Sofya, 3 anos, não pode brincar na calçada com outras crianças, pois a rua onde mora foi contaminada por materiais tóxicos. Foto: Silmara Filgueiras |
Todas as
noites a família Silva Marques acorda com os gritos de dor da pequena Sofya. Ela
tinha 9 meses de vida quando o lamaçal da mineradora Samarco atingiu o
município de Barra Longa, na Zona da Mata em Minas Gerais. A lamaceira não chegou
diretamente na casa daquela família em novembro de 2015. Mas o transporte que a
prefeitura fez da lama para outros pontos da cidade, e o uso de rejeitos de
minério na fabricação do calçamento da rua onde a criança mora, afetou sua
saúde causando-lhe insuficiência respiratória, alergia crônica de pele e dores nas
pernas.
Nesta
segunda-feira, 12 de março, Sofya e sua mãe Simone Maria estão aqui em São
Paulo, para nova bateria de consultas e exames médicos. O laudo do pediatra e
alergista Antônio Carlos Pires Maciel, de Minas Gerais, atesta que as doenças
da menina são decorrentes da lama que a mineradora deixou escapar.
O mar de
lama com mais de 3 metros de altura ficou encalhado na praça principal de Barra
Longa. Numa decisão insana, a prefeitura e a mineradora transferiram o imenso
lodaçal para o bairro Volta da Capela.

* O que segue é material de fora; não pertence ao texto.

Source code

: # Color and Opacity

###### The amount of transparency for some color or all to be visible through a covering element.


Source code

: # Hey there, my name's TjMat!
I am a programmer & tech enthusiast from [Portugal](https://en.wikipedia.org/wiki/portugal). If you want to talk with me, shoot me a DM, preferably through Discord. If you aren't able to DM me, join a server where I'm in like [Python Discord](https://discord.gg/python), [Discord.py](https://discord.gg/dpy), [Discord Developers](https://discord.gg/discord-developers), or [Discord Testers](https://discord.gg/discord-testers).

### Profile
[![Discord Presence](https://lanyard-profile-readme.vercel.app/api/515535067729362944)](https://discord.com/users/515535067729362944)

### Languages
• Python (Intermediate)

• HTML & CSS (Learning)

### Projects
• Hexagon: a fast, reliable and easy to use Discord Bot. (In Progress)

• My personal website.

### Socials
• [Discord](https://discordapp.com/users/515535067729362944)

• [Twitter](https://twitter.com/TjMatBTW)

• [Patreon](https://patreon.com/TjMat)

Nessa movimentação, a lama que já estava
seca provocou uma nuvem de poeira tóxica sobre todo o centro urbano do
município.
“A Samarco
levou a lama para lugares aonde a tragédia não chegou”, fraseia o poeta e
cronista Sérgio Fabio do Carmo, o Sérgio Papagaio, que também é eletricista de
autos na Prefeitura de Barra Longa. Na década de 1980 ele morou aqui em Taboão
da Serra, no bairro Jardim Myrna.
Transporte criminoso
A avalanche
com rejeitos da Samarco Mineradora viajou 70 km pelo leito do Rio Gualaxo do
Norte até alcançar Barra Longa, na madrugada de 6 de novembro de 2015.
Estagnada na praça central, a carga de 170 mil metros cúbicos de lama contaminada
foi transferida para outro local. O vai-e-vem de caminhões e tratores pelas
ruas não projetadas para tráfego pesado causou rachaduras nas casas.
A
residência de Simone Maria da Silva Marques é hoje uma ameaça viva sobre sua cabeça.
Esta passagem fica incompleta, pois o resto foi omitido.